Russian President Vladimir Putin is giving President Joe Biden his first massive foreign-crisis test — and it’s nerve-wracking to watch.
Russia is on the brink of open war on Ukraine, a nation it’s been torturing mostly via proxies, at the cost so far of 14,000 lives, since it seized Crimea in 2014. Moscow has been adding troops in the area for weeks; it now has 40,000 troops in Crimea and 40,000 more elsewhere along the border. That’s more than 10 percent of Russia’s entire military manpower.
Secretary of State Antony Blinken notes it’s “the largest concentration of Russian forces on Ukraine’s borders since 2014. That is a deep concern not only to Ukraine, but to the United States.”
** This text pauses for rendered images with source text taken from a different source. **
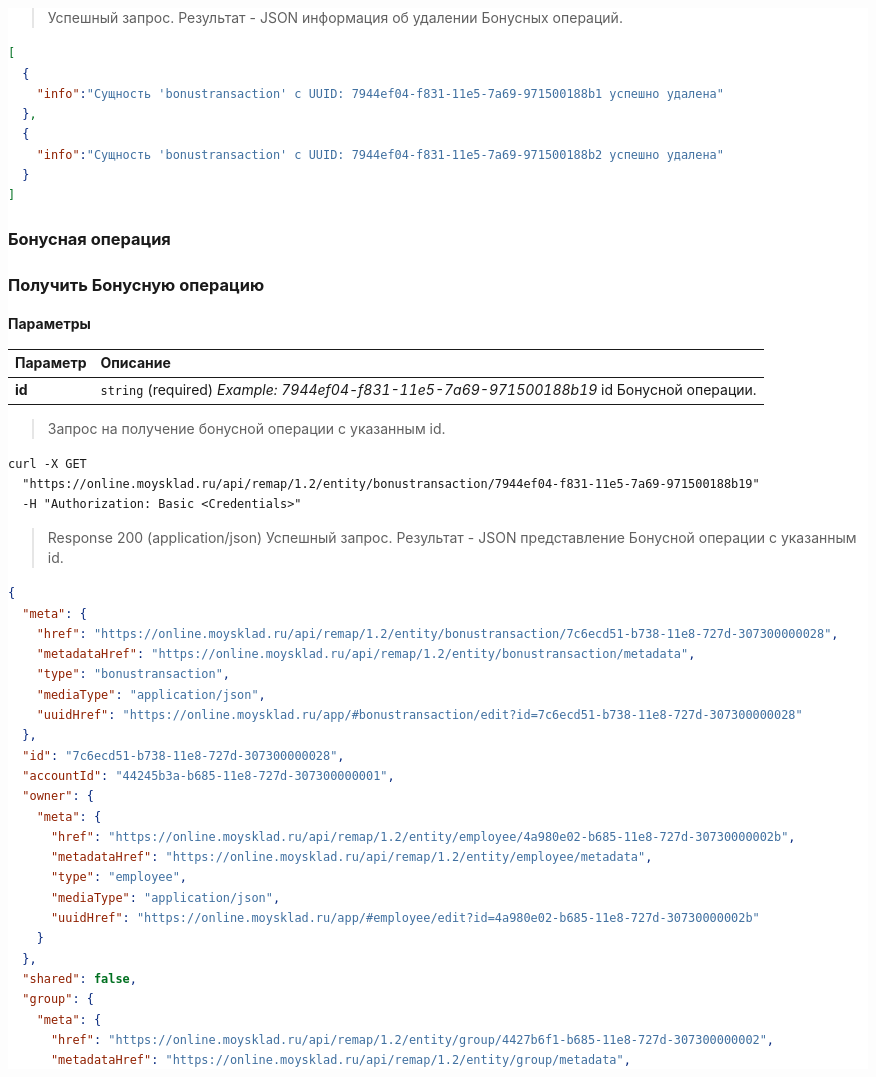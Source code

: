 > Успешный запрос. Результат - JSON информация об удалении Бонусных операций.

```json
[
  {
    "info":"Сущность 'bonustransaction' с UUID: 7944ef04-f831-11e5-7a69-971500188b1 успешно удалена"
  },
  {
    "info":"Сущность 'bonustransaction' с UUID: 7944ef04-f831-11e5-7a69-971500188b2 успешно удалена"
  }
]
```

### Бонусная операция

### Получить Бонусную операцию

**Параметры**

| Параметр | Описание                                                                                  |
| :------- | :---------------------------------------------------------------------------------------- |
| **id**   | `string` (required) *Example: 7944ef04-f831-11e5-7a69-971500188b19* id Бонусной операции. |

> Запрос на получение бонусной операции с указанным id.

```shell
curl -X GET
  "https://online.moysklad.ru/api/remap/1.2/entity/bonustransaction/7944ef04-f831-11e5-7a69-971500188b19"
  -H "Authorization: Basic <Credentials>"
```

> Response 200 (application/json)
Успешный запрос. Результат - JSON представление Бонусной операции с указанным id.

```json
{
  "meta": {
    "href": "https://online.moysklad.ru/api/remap/1.2/entity/bonustransaction/7c6ecd51-b738-11e8-727d-307300000028",
    "metadataHref": "https://online.moysklad.ru/api/remap/1.2/entity/bonustransaction/metadata",
    "type": "bonustransaction",
    "mediaType": "application/json",
    "uuidHref": "https://online.moysklad.ru/app/#bonustransaction/edit?id=7c6ecd51-b738-11e8-727d-307300000028"
  },
  "id": "7c6ecd51-b738-11e8-727d-307300000028",
  "accountId": "44245b3a-b685-11e8-727d-307300000001",
  "owner": {
    "meta": {
      "href": "https://online.moysklad.ru/api/remap/1.2/entity/employee/4a980e02-b685-11e8-727d-30730000002b",
      "metadataHref": "https://online.moysklad.ru/api/remap/1.2/entity/employee/metadata",
      "type": "employee",
      "mediaType": "application/json",
      "uuidHref": "https://online.moysklad.ru/app/#employee/edit?id=4a980e02-b685-11e8-727d-30730000002b"
    }
  },
  "shared": false,
  "group": {
    "meta": {
      "href": "https://online.moysklad.ru/api/remap/1.2/entity/group/4427b6f1-b685-11e8-727d-307300000002",
      "metadataHref": "https://online.moysklad.ru/api/remap/1.2/entity/group/metadata",
```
Biden’s response? Send in warships — only to call them back after Russia hinted it would target them. He also called Putin on Tuesday to ask for an in-person summit (which the tyrant declined) and give the “United States’ unwavering commitment to Ukraine’s sovereignty and territorial integrity.”
But similar tough talk in the Obama years didn’t save Crimea — nor did later US sanctions on Russia. Yet Biden’s now imposing new sanctions in hopes they’ll work this time.
Now administration officials are talking of how they don’t want the crisis to spin “out of control” — which is music to Putin’s ears.
The Russian president for life (he just signed a law leaving him in power until 2036 — when he’s 84) won’t be deterred by anything except truly credible threats. President Barack Obama couldn’t pull that off. Is Biden going to do any better?